Whisky Investment UK® offer our clients the opportunity to receive samples of their whisky in the following sample sizes 100ml, 200ml, 500ml and 700ml.
Samples start from just £35 including posting a packaging.
Clients can take a sample as long as the whisky has matured for a minimum of 3 years and 1 day.
The sample will be cask strength, so adding water is advised especially if your cask has an ABV of over 55%.
Below we explore what is involved when the distillery / warehouse takes a sample from a cask of whisky, they typically follow a process like the one outlined below:
Preparation: The distillery staff will ensure they have the necessary equipment and materials ready for taking a sample. This usually includes a sampling thief, a glass or container to collect the sample, and a funnel.
Cask Inspection: Before extracting a sample, the distillery team will inspect the cask to ensure it’s in good condition and free from any visible defects or contamination.

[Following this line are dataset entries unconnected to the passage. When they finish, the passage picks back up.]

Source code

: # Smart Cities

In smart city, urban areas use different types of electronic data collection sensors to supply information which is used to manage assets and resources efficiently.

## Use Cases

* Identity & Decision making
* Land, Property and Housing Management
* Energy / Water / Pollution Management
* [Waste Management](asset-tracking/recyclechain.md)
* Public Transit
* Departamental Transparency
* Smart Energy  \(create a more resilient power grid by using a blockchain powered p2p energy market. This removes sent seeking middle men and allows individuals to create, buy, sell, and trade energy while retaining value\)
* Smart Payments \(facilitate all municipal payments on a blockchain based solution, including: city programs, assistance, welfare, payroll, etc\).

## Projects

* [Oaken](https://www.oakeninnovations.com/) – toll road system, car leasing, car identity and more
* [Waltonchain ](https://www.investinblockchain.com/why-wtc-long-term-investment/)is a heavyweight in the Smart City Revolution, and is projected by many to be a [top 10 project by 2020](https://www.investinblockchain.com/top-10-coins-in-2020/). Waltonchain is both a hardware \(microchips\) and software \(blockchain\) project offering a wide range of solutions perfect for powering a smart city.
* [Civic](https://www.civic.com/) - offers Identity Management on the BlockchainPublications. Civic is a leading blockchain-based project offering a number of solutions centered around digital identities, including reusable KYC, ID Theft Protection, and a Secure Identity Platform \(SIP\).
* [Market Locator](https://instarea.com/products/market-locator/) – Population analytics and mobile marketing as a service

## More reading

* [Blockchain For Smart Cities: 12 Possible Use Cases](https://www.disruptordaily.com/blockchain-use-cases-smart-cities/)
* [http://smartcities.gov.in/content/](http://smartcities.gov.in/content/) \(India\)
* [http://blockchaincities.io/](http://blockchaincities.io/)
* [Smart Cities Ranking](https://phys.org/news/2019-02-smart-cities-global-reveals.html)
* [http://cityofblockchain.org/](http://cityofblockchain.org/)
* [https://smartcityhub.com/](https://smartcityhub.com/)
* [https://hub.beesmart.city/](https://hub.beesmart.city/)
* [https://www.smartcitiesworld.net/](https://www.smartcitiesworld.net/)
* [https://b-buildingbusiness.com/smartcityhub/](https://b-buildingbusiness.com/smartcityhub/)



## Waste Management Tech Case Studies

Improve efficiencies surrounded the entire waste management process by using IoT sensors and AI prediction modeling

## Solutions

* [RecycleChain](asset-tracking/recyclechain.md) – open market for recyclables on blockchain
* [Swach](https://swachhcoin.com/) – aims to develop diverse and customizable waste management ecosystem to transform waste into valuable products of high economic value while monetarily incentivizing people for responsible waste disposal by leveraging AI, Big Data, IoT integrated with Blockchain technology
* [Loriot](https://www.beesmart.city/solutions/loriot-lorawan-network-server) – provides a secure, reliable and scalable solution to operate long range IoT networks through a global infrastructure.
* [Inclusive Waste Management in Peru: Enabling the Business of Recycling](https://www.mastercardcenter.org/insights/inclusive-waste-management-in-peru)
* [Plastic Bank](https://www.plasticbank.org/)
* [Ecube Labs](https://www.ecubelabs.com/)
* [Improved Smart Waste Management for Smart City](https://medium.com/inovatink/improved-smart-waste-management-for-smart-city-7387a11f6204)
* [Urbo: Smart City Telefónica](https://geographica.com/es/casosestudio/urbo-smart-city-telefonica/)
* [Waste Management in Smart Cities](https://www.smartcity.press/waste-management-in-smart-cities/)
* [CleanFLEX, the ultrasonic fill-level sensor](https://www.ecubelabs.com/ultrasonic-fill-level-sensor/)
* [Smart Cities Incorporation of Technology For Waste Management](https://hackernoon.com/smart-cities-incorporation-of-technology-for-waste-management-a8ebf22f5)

Sample Location: The distillery staff will decide where to take the sample from within the cask. This could be from the bung hole, a specially drilled sampling port, or by using a sample valve if the cask has one installed.
Sanitization: To maintain hygiene and prevent contamination, the sampling equipment, including the thief, glass, and funnel, may be sanitized, or rinsed with a neutral spirit before use.
Extraction: The distillery worker will insert the sampling thief into the chosen location and extract the sample. A sampling thief is a long, narrow tube or pipette-like instrument that can be inserted into the cask to draw out the whisky without disturbing the contents significantly.
Collection: The whisky sample is collected in a glass or container, taking care not to spill or waste any of the precious liquid.
Tasting and Analysis: Depending on the purpose of the sample, the distillery may conduct a tasting and analysis to assess the whisky’s characteristics, including aroma, flavour, colour, and quality. This evaluation helps determine the whisky’s maturation progress and potential readiness for bottling.
Documentation: The distillery will record valuable information about the sample, such as the cask number, date, volume extracted, and any tasting notes or observations made during the process. This documentation helps maintain accurate records and traceability.
It’s worth noting that distilleries may have variations in their sampling procedures based on their individual processes, equipment, and cask types. Additionally, they must ensure compliance with legal requirements and industry standards throughout the sampling process.